I hate it when I can't pull stuff like this off, I hate it when my powers fail me and my unrealistic sense of what I can and can't do catches up with me and bites me hard, right in the rear. I hate it even when it is not my fault, when it is beyond my control, when it is not the result of sloth or laziness or disorganization on my part but is really just the result of interrelated circumstances, just the result of life.

Was it impossible to think I'd be able to arrive in Berkeley on January 10 and leave three weeks later? No. What it unlikely? Maybe. Did I think I could do it? Of course because I am still learning, and this year is full of many lessons, that I actually cannot do absolutely everything.

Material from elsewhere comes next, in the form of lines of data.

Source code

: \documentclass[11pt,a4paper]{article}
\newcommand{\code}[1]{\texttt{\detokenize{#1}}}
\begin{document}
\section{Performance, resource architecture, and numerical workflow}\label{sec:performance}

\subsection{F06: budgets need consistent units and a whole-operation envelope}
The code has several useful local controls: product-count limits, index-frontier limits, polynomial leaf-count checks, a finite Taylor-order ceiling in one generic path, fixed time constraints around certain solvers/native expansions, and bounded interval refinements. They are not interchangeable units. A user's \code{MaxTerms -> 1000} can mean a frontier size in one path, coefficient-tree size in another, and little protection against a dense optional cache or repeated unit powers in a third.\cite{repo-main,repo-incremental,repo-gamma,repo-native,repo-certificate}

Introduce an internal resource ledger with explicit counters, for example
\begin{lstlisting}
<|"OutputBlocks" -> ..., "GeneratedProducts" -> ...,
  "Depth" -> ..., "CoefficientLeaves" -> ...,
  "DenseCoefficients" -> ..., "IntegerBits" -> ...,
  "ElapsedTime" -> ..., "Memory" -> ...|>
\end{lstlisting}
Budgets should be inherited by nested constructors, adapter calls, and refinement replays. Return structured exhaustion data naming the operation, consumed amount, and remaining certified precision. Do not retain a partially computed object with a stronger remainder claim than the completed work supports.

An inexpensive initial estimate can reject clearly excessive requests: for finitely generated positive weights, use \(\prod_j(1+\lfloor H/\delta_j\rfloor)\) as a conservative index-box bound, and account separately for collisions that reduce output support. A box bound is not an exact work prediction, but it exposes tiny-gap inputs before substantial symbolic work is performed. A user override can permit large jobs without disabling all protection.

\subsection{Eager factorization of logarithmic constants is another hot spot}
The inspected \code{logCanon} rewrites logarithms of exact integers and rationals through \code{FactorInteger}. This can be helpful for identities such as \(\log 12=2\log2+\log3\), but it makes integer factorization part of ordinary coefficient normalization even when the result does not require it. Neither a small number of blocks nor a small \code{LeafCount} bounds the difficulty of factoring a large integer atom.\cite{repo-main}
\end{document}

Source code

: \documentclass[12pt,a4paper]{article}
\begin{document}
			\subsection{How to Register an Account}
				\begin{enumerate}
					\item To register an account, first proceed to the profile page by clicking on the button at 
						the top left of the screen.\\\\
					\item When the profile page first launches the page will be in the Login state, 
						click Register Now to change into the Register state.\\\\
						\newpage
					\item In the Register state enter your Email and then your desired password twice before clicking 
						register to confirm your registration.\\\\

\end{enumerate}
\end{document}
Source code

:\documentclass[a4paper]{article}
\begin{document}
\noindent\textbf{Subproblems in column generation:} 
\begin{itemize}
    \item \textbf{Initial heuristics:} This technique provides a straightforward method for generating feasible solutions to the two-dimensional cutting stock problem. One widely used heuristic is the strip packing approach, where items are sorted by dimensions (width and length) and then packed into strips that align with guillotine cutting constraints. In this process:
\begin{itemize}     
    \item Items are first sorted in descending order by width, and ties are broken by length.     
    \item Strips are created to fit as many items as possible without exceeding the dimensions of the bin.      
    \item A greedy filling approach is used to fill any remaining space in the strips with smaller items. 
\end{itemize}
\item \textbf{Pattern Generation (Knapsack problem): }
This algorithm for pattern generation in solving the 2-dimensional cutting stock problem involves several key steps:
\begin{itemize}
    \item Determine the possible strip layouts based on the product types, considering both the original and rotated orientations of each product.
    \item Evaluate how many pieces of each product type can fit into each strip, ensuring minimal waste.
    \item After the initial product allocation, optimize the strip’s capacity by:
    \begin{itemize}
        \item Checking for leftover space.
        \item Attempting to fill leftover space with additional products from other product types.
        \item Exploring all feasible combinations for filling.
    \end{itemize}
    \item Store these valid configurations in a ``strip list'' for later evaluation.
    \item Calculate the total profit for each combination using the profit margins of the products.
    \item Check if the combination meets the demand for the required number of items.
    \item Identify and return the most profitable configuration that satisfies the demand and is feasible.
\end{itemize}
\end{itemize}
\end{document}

Do I judge myself harshly for having to say I wasn't ready, I needed more time? Yes. Does that make a lot of sense? No. Was I mad that I had to pay $275 to change my ticket? Of course. In the end does it matter? Really, most likely, not at all.

My intentions have not shifted, my motivation is no less than it was before. I am aware that if I do not receive the significant financial support for which I have applied then just all bets are off, inarguably, because I cannot continue to perform acts of tikkun olam, of repairing the world, on the money I earned tutoring Anglo ex-pat kids a few times a week in Jerusalem when I wasn't busy volunteering as an English teacher in an integrated neighborhood's understaffed public school. It just won't be possible. But until I know about that for sure one way or the other I continue to search the Internet for the best price on mosquito nets, I continue to complete in quadruplicate the Ghanaian immigration forms I will submit once I am able to prove my own financial sufficiency for the time I am there. I was out of time but have given myself an extension--an expensive but necessary one, time is money after all I suppose--and it is my sincerest hope that I will still go to work and live for three months in Africa. Until I am told no, I will persevere in planning on yes. This just means that I have a few more days before I leave to wash my hands under a faucet instead of in a bucket. Nice.